## Work request
Find each line below where the word "catch" occurs, and copy it.

## Material for this exercise
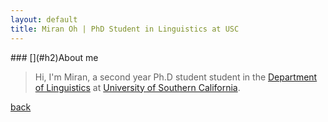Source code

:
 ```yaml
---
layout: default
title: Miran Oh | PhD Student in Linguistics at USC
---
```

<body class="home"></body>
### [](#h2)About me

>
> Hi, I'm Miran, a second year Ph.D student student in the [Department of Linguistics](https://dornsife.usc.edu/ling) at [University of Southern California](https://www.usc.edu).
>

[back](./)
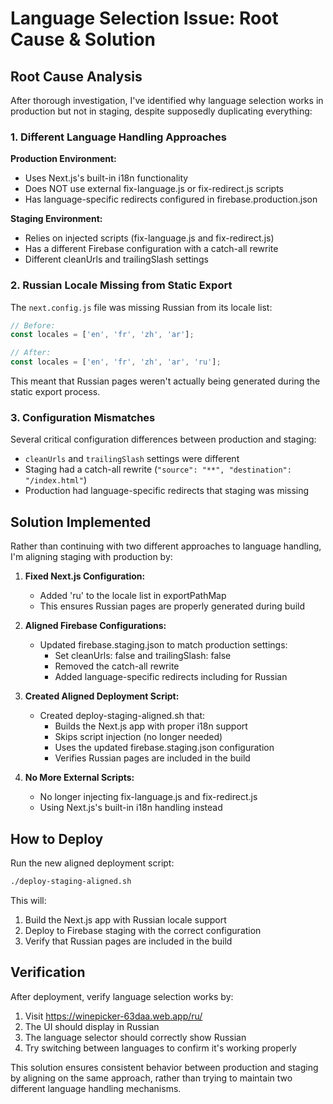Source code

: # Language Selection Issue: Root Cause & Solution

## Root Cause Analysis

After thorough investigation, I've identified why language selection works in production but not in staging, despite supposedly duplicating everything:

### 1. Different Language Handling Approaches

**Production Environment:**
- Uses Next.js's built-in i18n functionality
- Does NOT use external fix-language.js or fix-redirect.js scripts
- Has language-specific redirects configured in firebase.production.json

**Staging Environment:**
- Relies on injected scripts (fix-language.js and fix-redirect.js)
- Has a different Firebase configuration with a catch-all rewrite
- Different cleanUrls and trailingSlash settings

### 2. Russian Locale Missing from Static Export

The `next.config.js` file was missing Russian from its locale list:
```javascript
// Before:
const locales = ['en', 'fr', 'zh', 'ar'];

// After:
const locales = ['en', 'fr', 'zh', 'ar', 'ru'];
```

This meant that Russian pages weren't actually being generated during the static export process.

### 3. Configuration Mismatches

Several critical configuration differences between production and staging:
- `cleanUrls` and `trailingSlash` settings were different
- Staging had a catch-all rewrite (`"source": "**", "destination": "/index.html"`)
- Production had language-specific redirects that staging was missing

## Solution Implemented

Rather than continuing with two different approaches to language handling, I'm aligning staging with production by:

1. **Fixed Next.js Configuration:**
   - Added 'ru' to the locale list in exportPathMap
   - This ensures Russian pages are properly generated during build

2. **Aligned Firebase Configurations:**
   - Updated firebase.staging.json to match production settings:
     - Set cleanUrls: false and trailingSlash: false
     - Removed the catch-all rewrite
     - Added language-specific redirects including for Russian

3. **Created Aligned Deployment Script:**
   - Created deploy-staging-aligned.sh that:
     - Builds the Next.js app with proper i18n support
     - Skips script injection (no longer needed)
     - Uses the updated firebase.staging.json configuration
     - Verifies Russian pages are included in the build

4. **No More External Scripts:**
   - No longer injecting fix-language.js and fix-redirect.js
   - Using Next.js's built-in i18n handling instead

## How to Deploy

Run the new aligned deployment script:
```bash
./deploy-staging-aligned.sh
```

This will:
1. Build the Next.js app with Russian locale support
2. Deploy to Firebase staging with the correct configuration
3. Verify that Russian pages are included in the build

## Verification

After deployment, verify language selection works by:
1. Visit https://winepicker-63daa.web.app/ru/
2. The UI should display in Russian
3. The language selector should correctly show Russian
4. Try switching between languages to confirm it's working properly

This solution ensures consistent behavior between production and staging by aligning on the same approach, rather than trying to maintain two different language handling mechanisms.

## Output of the exercise
- Has a different Firebase configuration with a catch-all rewrite
- Staging had a catch-all rewrite (`"source": "**", "destination": "/index.html"`)
     - Removed the catch-all rewrite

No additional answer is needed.